Putin zieht die Schrauben weiter an, aber der Westen schaut weg

Kann man Russland von außen zu einer Demokratisierung motivieren? Geschichte und Kultur des Landes sprechen dagegen.

Russland steht immer weniger im Fokus der westlichen Aufmerksamkeit – der amerikanischen Öffentlichkeit sowieso nicht, aber auch die Europäer interessieren andere Geschehnisse derzeit viel mehr. Höchstens noch, wenn die russische Justiz mit brachialer Macht gegen ein paar junge Frauen vorgeht, die verkleidet in einer Kirche herumgehüpft sind, gelingt es Russland, ein paar Tage die Schlagzeilen in aller Welt zu beherrschen. Aber sonst? Putin scheint diese Zeit geringer äußerer Beachtung dazu zu nutzen, die Schrauben für seine Kritiker und alle nicht unter der Fuchtel des Kreml stehenden Aktivisten und Organisationen noch fester anzuziehen. Schaut doch eh keiner zu. Seine Devise in der dritten Amtszeit lautet, Russland möglichst dicht von allen „schädlichen“ äußeren Einflüssen abzuschotten.

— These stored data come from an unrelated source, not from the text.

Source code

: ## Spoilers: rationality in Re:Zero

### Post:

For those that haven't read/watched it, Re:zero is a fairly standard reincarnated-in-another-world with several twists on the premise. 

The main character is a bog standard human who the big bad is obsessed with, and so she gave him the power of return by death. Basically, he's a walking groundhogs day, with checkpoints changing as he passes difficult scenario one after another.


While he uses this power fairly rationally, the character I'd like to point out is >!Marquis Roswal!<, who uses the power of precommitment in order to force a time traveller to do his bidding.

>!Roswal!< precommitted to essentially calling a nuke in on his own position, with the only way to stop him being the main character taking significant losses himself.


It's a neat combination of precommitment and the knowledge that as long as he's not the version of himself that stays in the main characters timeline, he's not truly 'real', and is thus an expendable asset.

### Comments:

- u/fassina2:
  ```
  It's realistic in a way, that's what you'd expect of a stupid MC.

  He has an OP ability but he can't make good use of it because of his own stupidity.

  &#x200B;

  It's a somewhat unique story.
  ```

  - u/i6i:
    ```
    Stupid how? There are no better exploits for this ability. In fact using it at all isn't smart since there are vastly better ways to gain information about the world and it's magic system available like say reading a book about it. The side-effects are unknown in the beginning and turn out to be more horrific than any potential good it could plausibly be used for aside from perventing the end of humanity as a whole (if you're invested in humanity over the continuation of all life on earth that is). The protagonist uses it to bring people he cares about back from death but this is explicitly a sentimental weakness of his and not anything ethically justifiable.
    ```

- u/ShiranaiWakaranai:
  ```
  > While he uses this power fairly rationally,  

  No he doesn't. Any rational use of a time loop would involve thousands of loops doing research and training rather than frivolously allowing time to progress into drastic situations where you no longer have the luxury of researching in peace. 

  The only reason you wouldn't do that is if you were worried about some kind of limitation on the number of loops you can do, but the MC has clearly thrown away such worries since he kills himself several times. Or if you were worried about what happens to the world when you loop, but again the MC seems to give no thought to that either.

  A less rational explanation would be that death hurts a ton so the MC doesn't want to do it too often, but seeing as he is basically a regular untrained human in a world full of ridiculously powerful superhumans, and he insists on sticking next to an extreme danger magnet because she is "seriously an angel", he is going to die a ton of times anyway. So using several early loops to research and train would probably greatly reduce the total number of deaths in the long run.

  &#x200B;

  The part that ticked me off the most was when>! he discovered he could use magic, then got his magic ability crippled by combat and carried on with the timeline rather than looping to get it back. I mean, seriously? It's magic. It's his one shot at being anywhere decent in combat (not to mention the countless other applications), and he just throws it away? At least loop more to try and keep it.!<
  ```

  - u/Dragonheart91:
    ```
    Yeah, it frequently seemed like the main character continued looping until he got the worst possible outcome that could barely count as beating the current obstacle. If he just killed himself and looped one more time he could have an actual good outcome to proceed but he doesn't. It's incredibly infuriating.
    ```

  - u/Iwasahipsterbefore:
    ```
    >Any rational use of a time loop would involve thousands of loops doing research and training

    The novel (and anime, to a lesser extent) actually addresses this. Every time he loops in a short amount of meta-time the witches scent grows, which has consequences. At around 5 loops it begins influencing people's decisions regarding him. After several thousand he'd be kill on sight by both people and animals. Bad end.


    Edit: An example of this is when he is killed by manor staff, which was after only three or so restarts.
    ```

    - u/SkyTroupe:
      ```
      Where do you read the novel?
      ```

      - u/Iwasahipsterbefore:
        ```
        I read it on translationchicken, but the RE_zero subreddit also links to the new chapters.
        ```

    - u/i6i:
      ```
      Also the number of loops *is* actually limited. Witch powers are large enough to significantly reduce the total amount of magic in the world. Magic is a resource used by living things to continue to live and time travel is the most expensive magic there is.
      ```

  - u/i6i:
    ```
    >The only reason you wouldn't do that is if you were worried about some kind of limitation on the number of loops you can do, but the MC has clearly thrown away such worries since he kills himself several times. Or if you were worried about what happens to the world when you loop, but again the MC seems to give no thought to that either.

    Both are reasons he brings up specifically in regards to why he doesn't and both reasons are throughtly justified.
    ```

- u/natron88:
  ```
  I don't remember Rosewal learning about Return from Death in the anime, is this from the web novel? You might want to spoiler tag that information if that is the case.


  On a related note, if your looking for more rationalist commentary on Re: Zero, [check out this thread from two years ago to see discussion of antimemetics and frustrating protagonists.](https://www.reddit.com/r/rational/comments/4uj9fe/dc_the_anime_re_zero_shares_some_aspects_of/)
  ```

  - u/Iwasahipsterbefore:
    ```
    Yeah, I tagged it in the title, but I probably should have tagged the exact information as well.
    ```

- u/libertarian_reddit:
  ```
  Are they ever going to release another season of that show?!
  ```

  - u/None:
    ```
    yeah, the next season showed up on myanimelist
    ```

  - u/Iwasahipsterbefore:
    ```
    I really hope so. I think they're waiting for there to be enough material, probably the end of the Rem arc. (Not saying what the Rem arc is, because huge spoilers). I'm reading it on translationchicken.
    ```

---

Die russische Zivilgesellschaft, die vor einem Jahr noch kräftige Lebenszeichen von sich gab, ist das erste Opfer dieser Abschottung, beklagt die Moskauer Politologin Lilija Schewzowa in der Februarnummer von „Le Monde diplomatique“. Die Enttäuschung unter der liberal gesinnten Minderheit in Russland sei groß, dass der Westen dies ungerührt zur Kenntnis nehme. Aber der Westen habe sich offenbar von einer werteorientierten Russland-Politik verabschiedet, „stattdessen sind die westlichen Demokratien selbst zum Objekt eines Einflusses geworden, der ihre Prinzipien untergräbt“.

Was die liberale russische Minderheit nicht wolle, sei: „Dass Europa zur Geldwaschanlage für russisches Schwarzgeld wird, dass Partnerschaft und Dialog der Zivilgesellschaft lediglich imitiert werden und dass westliche Politiker das Geldgebaren korrupter russischer Unternehmer legitimieren. Ebenso wenig will sie, dass sich korrupte ausländische Unternehmen in Russland etablieren.“ Schewzowa fordert eine Neuausrichtung der Russlandpolitik der liberalen Demokratien und nennt dabei das „Magnitskij-Gesetz“ des US-Kongresses vom Dezember 2012 (Einreiseverbot und Einfrierung von Konten jener Beamten, die in den Tod des Anwalts Sergej Magnitskij im Gefängnis verwickelt waren) als richtigen Ansatz.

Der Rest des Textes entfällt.